NanoWriMo – 2nd instalment

Here is the second instalment of my story – enjoy!

Sarah sat in the waiting room outside the hospital’s employee counsellor’s office.  It was hospital policy for anyone who missed a certain amount of work due to illness or personal circumstances to see the counsellor.  Everyone knew it was often just a front, the truth of the matter was the counsellor was not really a counsellor at all; she was there to give warnings to employees who’s performance had been below par and in some cases to assess whether her ‘client’ was really able to continue to be a valuable part of the ‘Northside Health’ family.  Those who were assessed as being such would often be gotten rid of with the least amount of fuss possible under the guise of being assessed as being unfit for work on non-medical grounds (ie incompetent, dangerous or unreliable).  This practice allowed them to avoid that inconvenient return to work policy that enabled employees to gradually return to work or work more manageable hours in their period of recuperation. For an industry focussed on helping people the health care industry was notoriously unsympathetic towards its own workers when they became ill for whatever reason and Northside was no exception.
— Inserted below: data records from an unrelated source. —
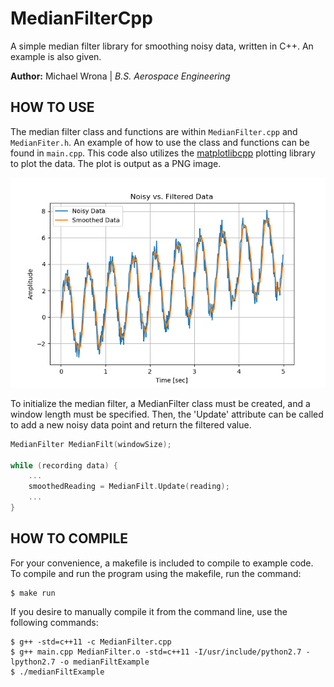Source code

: # MedianFilterCpp

A simple median filter library for smoothing noisy data, written in C++. An example is also given.

**Author:** Michael Wrona | *B.S. Aerospace Engineering*

## HOW TO USE

The median filter class and functions are within `MedianFilter.cpp` and `MedianFiter.h`. An example of how to use the class and functions can be found in `main.cpp`. This code also utilizes the [matplotlibcpp](https://github.com/lava/matplotlib-cpp) plotting library to plot the data. The plot is output as a PNG image.

![Plot Image](exampleImgs/noisy-vs-smoothed.png)


To initialize the median filter, a MedianFilter class must be created, and a window length must be specified. Then, the 'Update' attribute can be called to add a new noisy data point and return the filtered value.

```cpp
MedianFilter MedianFilt(windowSize);

while (recording data) {
    ...
    smoothedReading = MedianFilt.Update(reading);
    ...
}
```

## HOW TO COMPILE

For your convenience, a makefile is included to compile to example code. To compile and run the program using the makefile, run the command:

```
$ make run
```

If you desire to manually compile it from the command line, use the following commands:

```
$ g++ -std=c++11 -c MedianFilter.cpp
$ g++ main.cpp MedianFilter.o -std=c++11 -I/usr/include/python2.7 -lpython2.7 -o medianFiltExample
$ ./medianFiltExample
```
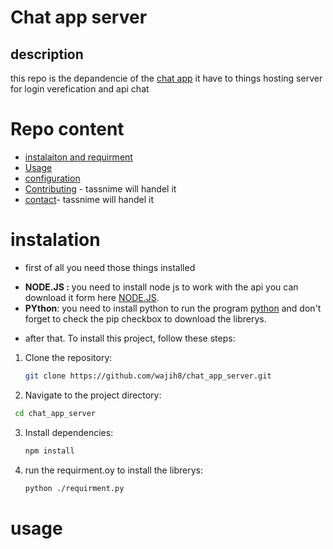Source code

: # Chat app server
## description 
this repo is the depandencie of the [chat app](https://github.com/wajih8/chat_app) it have to things 
hosting server for login verefication and api chat

# Repo content
- [instalaiton and requirment](#instalation)<br>
- [Usage](#usage)<br>
- [configuration](#configuration)<br>
- [Contributing](#contributing) - tassnime will handel it 
- [contact](#contact)- tassnime will handel it 


# instalation
* first of all you need those things installed
- **NODE.JS :** you need to install node js to work with the api you can download it form here [NODE.JS](https://nodejs.org/en/download/package-manager).
- **PYthon**: you need to install python to run the program [python](https://www.python.org/downloads/) and don't forget to check the pip checkbox to download the librerys.
* after that. To install this project, follow these steps:
1. Clone the repository:
   ```sh
   git clone https://github.com/wajih8/chat_app_server.git
    ```

2. Navigate to the project directory:
  ```sh
   cd chat_app_server
  ```
3. Install dependencies:
   ```sh
   npm install
   ```
4. run the requirment.oy to install the librerys:
   ```sh
   python ./requirment.py
   ```
# usage

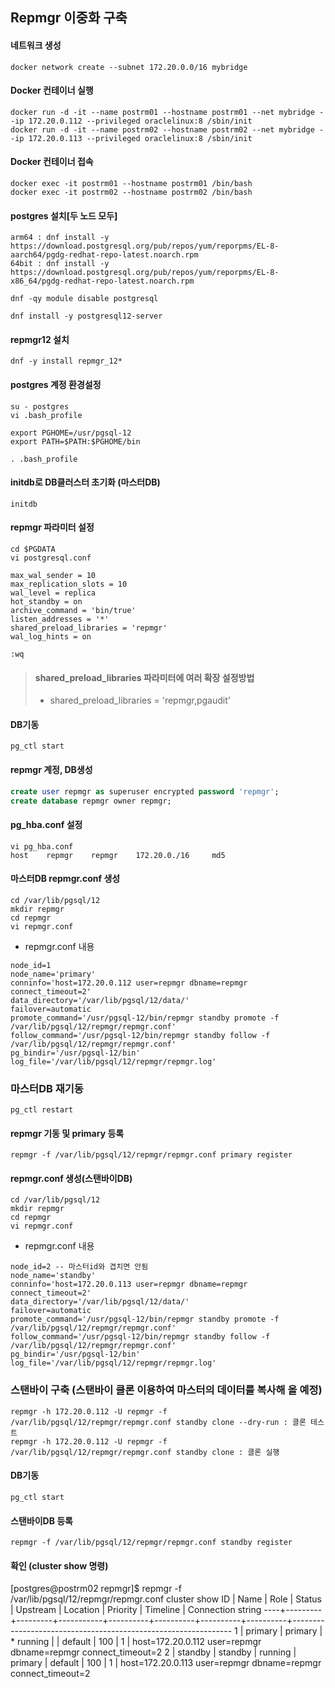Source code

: ## Repmgr 이중화 구축

#### 네트워크 생성
```
docker network create --subnet 172.20.0.0/16 mybridge
```

#### Docker 컨테이너 실행
```
docker run -d -it --name postrm01 --hostname postrm01 --net mybridge --ip 172.20.0.112 --privileged oraclelinux:8 /sbin/init
docker run -d -it --name postrm02 --hostname postrm02 --net mybridge --ip 172.20.0.113 --privileged oraclelinux:8 /sbin/init
```

#### Docker 컨테이너 접속
```
docker exec -it postrm01 --hostname postrm01 /bin/bash
docker exec -it postrm02 --hostname postrm02 /bin/bash
```

#### postgres 설치[두 노드 모두]
```
arm64 : dnf install -y https://download.postgresql.org/pub/repos/yum/reporpms/EL-8-aarch64/pgdg-redhat-repo-latest.noarch.rpm
64bit : dnf install -y https://download.postgresql.org/pub/repos/yum/reporpms/EL-8-x86_64/pgdg-redhat-repo-latest.noarch.rpm

dnf -qy module disable postgresql

dnf install -y postgresql12-server
```

#### repmgr12 설치
```
dnf -y install repmgr_12*
```

#### postgres 계정 환경설정
```
su - postgres
vi .bash_profile

export PGHOME=/usr/pgsql-12
export PATH=$PATH:$PGHOME/bin

. .bash_profile
```

#### initdb로 DB클러스터 초기화 (마스터DB)
```
initdb
```

#### repmgr 파라미터 설정
```
cd $PGDATA
vi postgresql.conf

max_wal_sender = 10
max_replication_slots = 10
wal_level = replica
hot_standby = on
archive_command = 'bin/true'
listen_addresses = '*'
shared_preload_libraries = 'repmgr'
wal_log_hints = on

:wq
```
> #### shared_preload_libraries 파라미터에 여러 확장 설정방법
> - shared_preload_libraries = 'repmgr,pgaudit'

#### DB기동
```
pg_ctl start
```

#### repmgr 계정, DB생성
```sql
create user repmgr as superuser encrypted password 'repmgr';
create database repmgr owner repmgr;
```

#### pg_hba.conf 설정
```
vi pg_hba.conf
host    repmgr    repmgr    172.20.0./16     md5
```

#### 마스터DB repmgr.conf 생성
```
cd /var/lib/pgsql/12
mkdir repmgr
cd repmgr
vi repmgr.conf
```
- repmgr.conf 내용
```
node_id=1
node_name='primary'
conninfo='host=172.20.0.112 user=repmgr dbname=repmgr connect_timeout=2'
data_directory='/var/lib/pgsql/12/data/'
failover=automatic
promote_command='/usr/pgsql-12/bin/repmgr standby promote -f /var/lib/pgsql/12/repmgr/repmgr.conf'
follow_command='/usr/pgsql-12/bin/repmgr standby follow -f /var/lib/pgsql/12/repmgr/repmgr.conf'
pg_bindir='/usr/pgsql-12/bin'
log_file='/var/lib/pgsql/12/repmgr/repmgr.log'
```

### 마스터DB 재기동
```
pg_ctl restart
```

#### repmgr 기동 및 primary 등록
```
repmgr -f /var/lib/pgsql/12/repmgr/repmgr.conf primary register
```

#### repmgr.conf 생성(스탠바이DB)
```
cd /var/lib/pgsql/12
mkdir repmgr
cd repmgr
vi repmgr.conf
```
- repmgr.conf 내용
```
node_id=2 -- 마스터id와 겹치면 안됨
node_name='standby'
conninfo='host=172.20.0.113 user=repmgr dbname=repmgr connect_timeout=2'
data_directory='/var/lib/pgsql/12/data/'
failover=automatic
promote_command='/usr/pgsql-12/bin/repmgr standby promote -f /var/lib/pgsql/12/repmgr/repmgr.conf'
follow_command='/usr/pgsql-12/bin/repmgr standby follow -f /var/lib/pgsql/12/repmgr/repmgr.conf'
pg_bindir='/usr/pgsql-12/bin'
log_file='/var/lib/pgsql/12/repmgr/repmgr.log'
```

### 스탠바이 구축 (스탠바이 클론 이용하여 마스터의 데이터를 복사해 올 예정)
```
repmgr -h 172.20.0.112 -U repmgr -f /var/lib/pgsql/12/repmgr/repmgr.conf standby clone --dry-run : 클론 테스트
repmgr -h 172.20.0.112 -U repmgr -f /var/lib/pgsql/12/repmgr/repmgr.conf standby clone : 클론 실행
```

#### DB기동
```
pg_ctl start
```

#### 스탠바이DB 등록
```
repmgr -f /var/lib/pgsql/12/repmgr/repmgr.conf standby register
```
#### 확인 (cluster show 명령)
[postgres@postrm02 repmgr]$ repmgr -f /var/lib/pgsql/12/repmgr/repmgr.conf cluster show
 ID | Name    | Role    | Status    | Upstream | Location | Priority | Timeline | Connection string
----+---------+---------+-----------+----------+----------+----------+----------+---------------------------------------------------------------
 1  | primary | primary | * running |          | default  | 100      | 1        | host=172.20.0.112 user=repmgr dbname=repmgr connect_timeout=2
 2  | standby | standby |   running | primary  | default  | 100      | 1        | host=172.20.0.113 user=repmgr dbname=repmgr connect_timeout=2
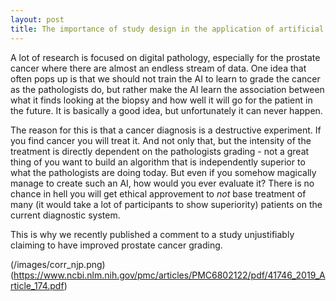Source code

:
 ```yaml
---
layout: post
title: The importance of study design in the application of artificial intelligence methods in medicine
---
```


A lot of research is focused on digital pathology, especially for the prostate cancer where there are  almost an endless stream of data. One idea that often pops up is that we should not train the AI to learn to grade the cancer as the pathologists do, but rather make the AI learn the association between what it finds looking at the biopsy and how well it will go for the patient in the future. It is basically a good idea, but unfortunately it can never happen.
 
The reason for this is that a cancer diagnosis is a destructive experiment. If you find cancer you will treat it. And not only that, but the intensity of the treatment is directly dependent on the pathologists grading - not a great thing of you want to build an algorithm that is independently superior to what the pathologists are doing today. But even if you somehow magically manage to create such an AI, how would you ever evaluate it? There is no chance in hell you will get ethical approvement to _not_ base treatment of many (it would take a lot of participants to show superiority) patients on the current diagnostic system. 
 
This is why we recently published a comment to a study unjustifiably claiming to have improved prostate cancer grading.
 
(/images/corr_njp.png)(https://www.ncbi.nlm.nih.gov/pmc/articles/PMC6802122/pdf/41746_2019_Article_174.pdf)
 
 

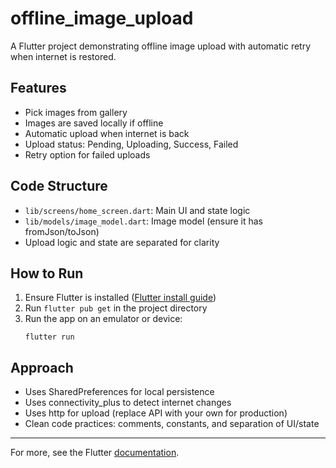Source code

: # offline_image_upload

A Flutter project demonstrating offline image upload with automatic retry when internet is restored.

## Features
- Pick images from gallery
- Images are saved locally if offline
- Automatic upload when internet is back
- Upload status: Pending, Uploading, Success, Failed
- Retry option for failed uploads

## Code Structure
- `lib/screens/home_screen.dart`: Main UI and state logic
- `lib/models/image_model.dart`: Image model (ensure it has fromJson/toJson)
- Upload logic and state are separated for clarity

## How to Run
1. Ensure Flutter is installed ([Flutter install guide](https://docs.flutter.dev/get-started/install))
2. Run `flutter pub get` in the project directory
3. Run the app on an emulator or device:
   ```
   flutter run
   ```

## Approach
- Uses SharedPreferences for local persistence
- Uses connectivity_plus to detect internet changes
- Uses http for upload (replace API with your own for production)
- Clean code practices: comments, constants, and separation of UI/state

---
For more, see the Flutter [documentation](https://docs.flutter.dev/).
Occasionally, when the employee was too valuable to let go or too hard to replace the counsellor would arrange a return to work program for them – Sarah was hoping that her training in the area of nursing she was currently working in meant that she would fall into that category but her long record of sick leave and only being capable of part-time work made her nervous.  She hoped the appointment would just be a slap on the wrist; there was no way she could look for a new job right now.  She was sick more days than well, some days she could hardly get out of bed or would only move as far as the couch.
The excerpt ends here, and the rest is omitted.